> _Work instruction_
What you produce should be an exact transcription of the data, minus any pictures.

Stored data entries
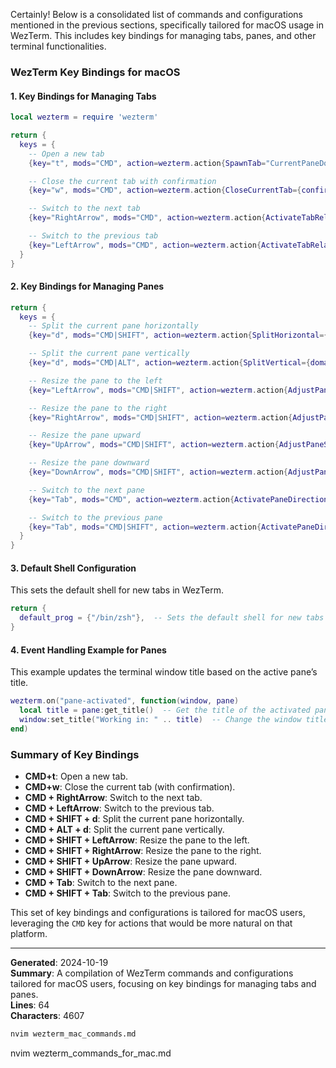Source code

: Certainly! Below is a consolidated list of commands and configurations mentioned in the previous sections, specifically tailored for macOS usage in WezTerm. This includes key bindings for managing tabs, panes, and other terminal functionalities.

### WezTerm Key Bindings for macOS

#### 1. **Key Bindings for Managing Tabs**

```lua
local wezterm = require 'wezterm'

return {
  keys = {
    -- Open a new tab
    {key="t", mods="CMD", action=wezterm.action{SpawnTab="CurrentPaneDomain"}},

    -- Close the current tab with confirmation
    {key="w", mods="CMD", action=wezterm.action{CloseCurrentTab={confirm=true}}},

    -- Switch to the next tab
    {key="RightArrow", mods="CMD", action=wezterm.action{ActivateTabRelative=1}},

    -- Switch to the previous tab
    {key="LeftArrow", mods="CMD", action=wezterm.action{ActivateTabRelative=-1}},
  }
}
```

#### 2. **Key Bindings for Managing Panes**

```lua
return {
  keys = {
    -- Split the current pane horizontally
    {key="d", mods="CMD|SHIFT", action=wezterm.action{SplitHorizontal={domain="CurrentPaneDomain"}}},

    -- Split the current pane vertically
    {key="d", mods="CMD|ALT", action=wezterm.action{SplitVertical={domain="CurrentPaneDomain"}}},

    -- Resize the pane to the left
    {key="LeftArrow", mods="CMD|SHIFT", action=wezterm.action{AdjustPaneSize={"Left", 1}}},

    -- Resize the pane to the right
    {key="RightArrow", mods="CMD|SHIFT", action=wezterm.action{AdjustPaneSize={"Right", 1}}},

    -- Resize the pane upward
    {key="UpArrow", mods="CMD|SHIFT", action=wezterm.action{AdjustPaneSize={"Up", 1}}},

    -- Resize the pane downward
    {key="DownArrow", mods="CMD|SHIFT", action=wezterm.action{AdjustPaneSize={"Down", 1}}},

    -- Switch to the next pane
    {key="Tab", mods="CMD", action=wezterm.action{ActivatePaneDirection="Right"}},

    -- Switch to the previous pane
    {key="Tab", mods="CMD|SHIFT", action=wezterm.action{ActivatePaneDirection="Left"}},
  }
}
```

#### 3. **Default Shell Configuration**

This sets the default shell for new tabs in WezTerm.

```lua
return {
  default_prog = {"/bin/zsh"},  -- Sets the default shell for new tabs
}
```

#### 4. **Event Handling Example for Panes**

This example updates the terminal window title based on the active pane’s title.

```lua
wezterm.on("pane-activated", function(window, pane)
  local title = pane:get_title()  -- Get the title of the activated pane
  window:set_title("Working in: " .. title)  -- Change the window title
end)
```

### Summary of Key Bindings

- **CMD+t**: Open a new tab.
- **CMD+w**: Close the current tab (with confirmation).
- **CMD + RightArrow**: Switch to the next tab.
- **CMD + LeftArrow**: Switch to the previous tab.
- **CMD + SHIFT + d**: Split the current pane horizontally.
- **CMD + ALT + d**: Split the current pane vertically.
- **CMD + SHIFT + LeftArrow**: Resize the pane to the left.
- **CMD + SHIFT + RightArrow**: Resize the pane to the right.
- **CMD + SHIFT + UpArrow**: Resize the pane upward.
- **CMD + SHIFT + DownArrow**: Resize the pane downward.
- **CMD + Tab**: Switch to the next pane.
- **CMD + SHIFT + Tab**: Switch to the previous pane.

This set of key bindings and configurations is tailored for macOS users, leveraging the `CMD` key for actions that would be more natural on that platform.

---

**Generated**: 2024-10-19  
**Summary**: A compilation of WezTerm commands and configurations tailored for macOS users, focusing on key bindings for managing tabs and panes.  
**Lines**: 64  
**Characters**: 4607

```bash
nvim wezterm_mac_commands.md
```

nvim wezterm_commands_for_mac.md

> _Task result_
Source code

: Certainly! Below is a consolidated list of commands and configurations mentioned in the previous sections, specifically tailored for macOS usage in WezTerm. This includes key bindings for managing tabs, panes, and other terminal functionalities.

### WezTerm Key Bindings for macOS

#### 1. **Key Bindings for Managing Tabs**

```lua
local wezterm = require 'wezterm'

return {
  keys = {
    -- Open a new tab
    {key="t", mods="CMD", action=wezterm.action{SpawnTab="CurrentPaneDomain"}},

    -- Close the current tab with confirmation
    {key="w", mods="CMD", action=wezterm.action{CloseCurrentTab={confirm=true}}},

    -- Switch to the next tab
    {key="RightArrow", mods="CMD", action=wezterm.action{ActivateTabRelative=1}},

    -- Switch to the previous tab
    {key="LeftArrow", mods="CMD", action=wezterm.action{ActivateTabRelative=-1}},
  }
}
```

#### 2. **Key Bindings for Managing Panes**

```lua
return {
  keys = {
    -- Split the current pane horizontally
    {key="d", mods="CMD|SHIFT", action=wezterm.action{SplitHorizontal={domain="CurrentPaneDomain"}}},

    -- Split the current pane vertically
    {key="d", mods="CMD|ALT", action=wezterm.action{SplitVertical={domain="CurrentPaneDomain"}}},

    -- Resize the pane to the left
    {key="LeftArrow", mods="CMD|SHIFT", action=wezterm.action{AdjustPaneSize={"Left", 1}}},

    -- Resize the pane to the right
    {key="RightArrow", mods="CMD|SHIFT", action=wezterm.action{AdjustPaneSize={"Right", 1}}},

    -- Resize the pane upward
    {key="UpArrow", mods="CMD|SHIFT", action=wezterm.action{AdjustPaneSize={"Up", 1}}},

    -- Resize the pane downward
    {key="DownArrow", mods="CMD|SHIFT", action=wezterm.action{AdjustPaneSize={"Down", 1}}},

    -- Switch to the next pane
    {key="Tab", mods="CMD", action=wezterm.action{ActivatePaneDirection="Right"}},

    -- Switch to the previous pane
    {key="Tab", mods="CMD|SHIFT", action=wezterm.action{ActivatePaneDirection="Left"}},
  }
}
```

#### 3. **Default Shell Configuration**

This sets the default shell for new tabs in WezTerm.

```lua
return {
  default_prog = {"/bin/zsh"},  -- Sets the default shell for new tabs
}
```

#### 4. **Event Handling Example for Panes**

This example updates the terminal window title based on the active pane’s title.

```lua
wezterm.on("pane-activated", function(window, pane)
  local title = pane:get_title()  -- Get the title of the activated pane
  window:set_title("Working in: " .. title)  -- Change the window title
end)
```

### Summary of Key Bindings

- **CMD+t**: Open a new tab.
- **CMD+w**: Close the current tab (with confirmation).
- **CMD + RightArrow**: Switch to the next tab.
- **CMD + LeftArrow**: Switch to the previous tab.
- **CMD + SHIFT + d**: Split the current pane horizontally.
- **CMD + ALT + d**: Split the current pane vertically.
- **CMD + SHIFT + LeftArrow**: Resize the pane to the left.
- **CMD + SHIFT + RightArrow**: Resize the pane to the right.
- **CMD + SHIFT + UpArrow**: Resize the pane upward.
- **CMD + SHIFT + DownArrow**: Resize the pane downward.
- **CMD + Tab**: Switch to the next pane.
- **CMD + SHIFT + Tab**: Switch to the previous pane.

This set of key bindings and configurations is tailored for macOS users, leveraging the `CMD` key for actions that would be more natural on that platform.

---

**Generated**: 2024-10-19  
**Summary**: A compilation of WezTerm commands and configurations tailored for macOS users, focusing on key bindings for managing tabs and panes.  
**Lines**: 64  
**Characters**: 4607

```bash
nvim wezterm_mac_commands.md
```

nvim wezterm_commands_for_mac.md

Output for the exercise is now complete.